Baca Juga: Trump Potong Lagi Anggaran ke Harvard
Hakim Burroughs menyatakan bahwa pemerintahan Trump "dilarang untuk melanjutkan pencabutan sertifikasi SEVP" terhadap Harvard. SEVP, atau Program Mahasiswa dan Pengunjung Pertukaran, merupakan sistem utama yang mengatur izin mahasiswa asing untuk belajar di AS.
Keputusan tersebut akan berlaku selama dua minggu ke depan, dan sidang lanjutan telah dijadwalkan pada 27 dan 29 Mei guna menentukan langkah berikutnya dalam perkara ini.
Menanggapi putusan tersebut, juru bicara Gedung Putih Abigail Jackson, sebagaimana dikutip oleh Reuters, menyatakan bahwa hakim tidak terpilih seperti Burroughs tidak memiliki wewenang untuk menghalangi kebijakan imigrasi dan keamanan nasional pemerintahan Trump.
"Seorang hakim yang tidak dipilih tidak seharusnya menghalangi pemerintah dalam menjalankan kontrol sah atas kebijakan imigrasi dan keamanan nasional," tegas Jackson.

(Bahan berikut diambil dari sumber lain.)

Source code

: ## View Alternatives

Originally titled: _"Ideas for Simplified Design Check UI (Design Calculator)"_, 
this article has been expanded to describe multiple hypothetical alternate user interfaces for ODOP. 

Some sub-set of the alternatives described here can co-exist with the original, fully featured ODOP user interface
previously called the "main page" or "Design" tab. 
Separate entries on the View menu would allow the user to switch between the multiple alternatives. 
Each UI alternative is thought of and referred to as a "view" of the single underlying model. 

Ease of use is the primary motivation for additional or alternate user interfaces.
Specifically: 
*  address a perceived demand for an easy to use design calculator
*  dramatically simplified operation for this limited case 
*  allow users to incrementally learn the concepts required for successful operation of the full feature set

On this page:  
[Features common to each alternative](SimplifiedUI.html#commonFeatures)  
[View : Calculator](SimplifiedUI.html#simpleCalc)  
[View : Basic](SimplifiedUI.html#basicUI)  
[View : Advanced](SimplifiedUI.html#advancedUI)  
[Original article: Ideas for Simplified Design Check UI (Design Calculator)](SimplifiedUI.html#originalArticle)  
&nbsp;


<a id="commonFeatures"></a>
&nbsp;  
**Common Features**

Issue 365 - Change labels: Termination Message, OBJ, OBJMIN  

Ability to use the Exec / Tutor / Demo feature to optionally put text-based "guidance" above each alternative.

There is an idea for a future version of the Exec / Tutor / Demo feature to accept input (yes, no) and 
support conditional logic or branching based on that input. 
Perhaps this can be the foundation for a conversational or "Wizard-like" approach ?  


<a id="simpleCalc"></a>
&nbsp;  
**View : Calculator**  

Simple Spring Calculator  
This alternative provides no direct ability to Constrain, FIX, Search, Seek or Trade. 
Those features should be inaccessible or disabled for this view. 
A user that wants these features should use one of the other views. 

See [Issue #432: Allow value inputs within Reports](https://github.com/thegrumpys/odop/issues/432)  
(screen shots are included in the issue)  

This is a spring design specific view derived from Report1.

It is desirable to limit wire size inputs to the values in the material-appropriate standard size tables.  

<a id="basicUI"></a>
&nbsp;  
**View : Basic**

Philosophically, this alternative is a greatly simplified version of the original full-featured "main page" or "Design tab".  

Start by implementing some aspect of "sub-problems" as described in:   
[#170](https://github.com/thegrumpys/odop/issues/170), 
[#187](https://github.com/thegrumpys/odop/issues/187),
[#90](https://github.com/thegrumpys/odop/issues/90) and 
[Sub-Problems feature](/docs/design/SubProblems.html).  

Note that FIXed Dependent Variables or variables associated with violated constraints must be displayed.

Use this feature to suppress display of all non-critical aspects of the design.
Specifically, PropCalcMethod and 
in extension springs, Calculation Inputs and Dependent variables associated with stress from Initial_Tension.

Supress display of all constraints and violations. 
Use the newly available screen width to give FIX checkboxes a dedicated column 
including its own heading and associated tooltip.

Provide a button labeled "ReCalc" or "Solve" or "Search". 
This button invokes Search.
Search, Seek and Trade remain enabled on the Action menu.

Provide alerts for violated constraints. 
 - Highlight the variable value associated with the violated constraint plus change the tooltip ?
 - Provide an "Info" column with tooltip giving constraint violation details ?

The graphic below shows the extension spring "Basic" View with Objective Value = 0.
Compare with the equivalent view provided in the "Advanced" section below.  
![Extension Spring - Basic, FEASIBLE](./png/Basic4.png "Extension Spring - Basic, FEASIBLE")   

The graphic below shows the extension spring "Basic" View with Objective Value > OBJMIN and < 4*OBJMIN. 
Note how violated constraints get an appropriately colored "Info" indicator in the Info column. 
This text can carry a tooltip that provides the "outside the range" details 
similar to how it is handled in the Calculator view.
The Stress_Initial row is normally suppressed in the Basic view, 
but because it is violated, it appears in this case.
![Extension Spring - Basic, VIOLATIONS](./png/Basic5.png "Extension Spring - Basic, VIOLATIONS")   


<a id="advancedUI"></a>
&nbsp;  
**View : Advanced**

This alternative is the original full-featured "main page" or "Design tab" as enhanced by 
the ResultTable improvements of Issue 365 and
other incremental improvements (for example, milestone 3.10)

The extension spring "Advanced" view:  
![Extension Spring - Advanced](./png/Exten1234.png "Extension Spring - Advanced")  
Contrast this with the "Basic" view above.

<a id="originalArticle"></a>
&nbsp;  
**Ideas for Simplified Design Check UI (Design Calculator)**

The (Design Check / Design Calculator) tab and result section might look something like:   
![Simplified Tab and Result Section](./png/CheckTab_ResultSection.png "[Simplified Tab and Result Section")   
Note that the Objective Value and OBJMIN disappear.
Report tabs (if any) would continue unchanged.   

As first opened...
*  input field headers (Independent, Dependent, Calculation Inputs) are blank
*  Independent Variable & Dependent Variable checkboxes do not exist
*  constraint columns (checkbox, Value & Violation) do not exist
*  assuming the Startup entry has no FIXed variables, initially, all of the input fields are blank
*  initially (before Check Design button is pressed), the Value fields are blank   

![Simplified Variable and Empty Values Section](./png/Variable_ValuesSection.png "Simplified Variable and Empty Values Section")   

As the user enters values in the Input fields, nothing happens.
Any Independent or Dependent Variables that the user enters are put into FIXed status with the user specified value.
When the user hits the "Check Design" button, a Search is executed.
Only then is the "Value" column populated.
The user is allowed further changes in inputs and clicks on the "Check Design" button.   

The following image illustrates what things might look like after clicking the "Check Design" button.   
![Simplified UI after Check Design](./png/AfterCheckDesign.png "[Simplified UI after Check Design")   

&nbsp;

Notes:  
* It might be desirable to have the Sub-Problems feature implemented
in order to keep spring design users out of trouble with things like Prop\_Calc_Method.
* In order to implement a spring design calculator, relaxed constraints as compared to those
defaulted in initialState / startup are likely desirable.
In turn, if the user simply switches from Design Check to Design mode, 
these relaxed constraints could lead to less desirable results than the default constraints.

Pemerintah Trump memiliki opsi untuk mengajukan banding terhadap keputusan tersebut.
Baca Juga: Dana ke Harvard Diberhentikan oleh Trump, Ini Alasannya
Latar belakang larangan ini berakar pada ketegangan antara pemerintahan Trump dan Universitas Harvard, yang menolak campur tangan pemerintah pusat dalam proses penerimaan dan pengelolaan akademik. Harvard juga menghadapi tudingan dari pihak Trump sebagai pusat ideologi “woke” dan anti-Semitisme.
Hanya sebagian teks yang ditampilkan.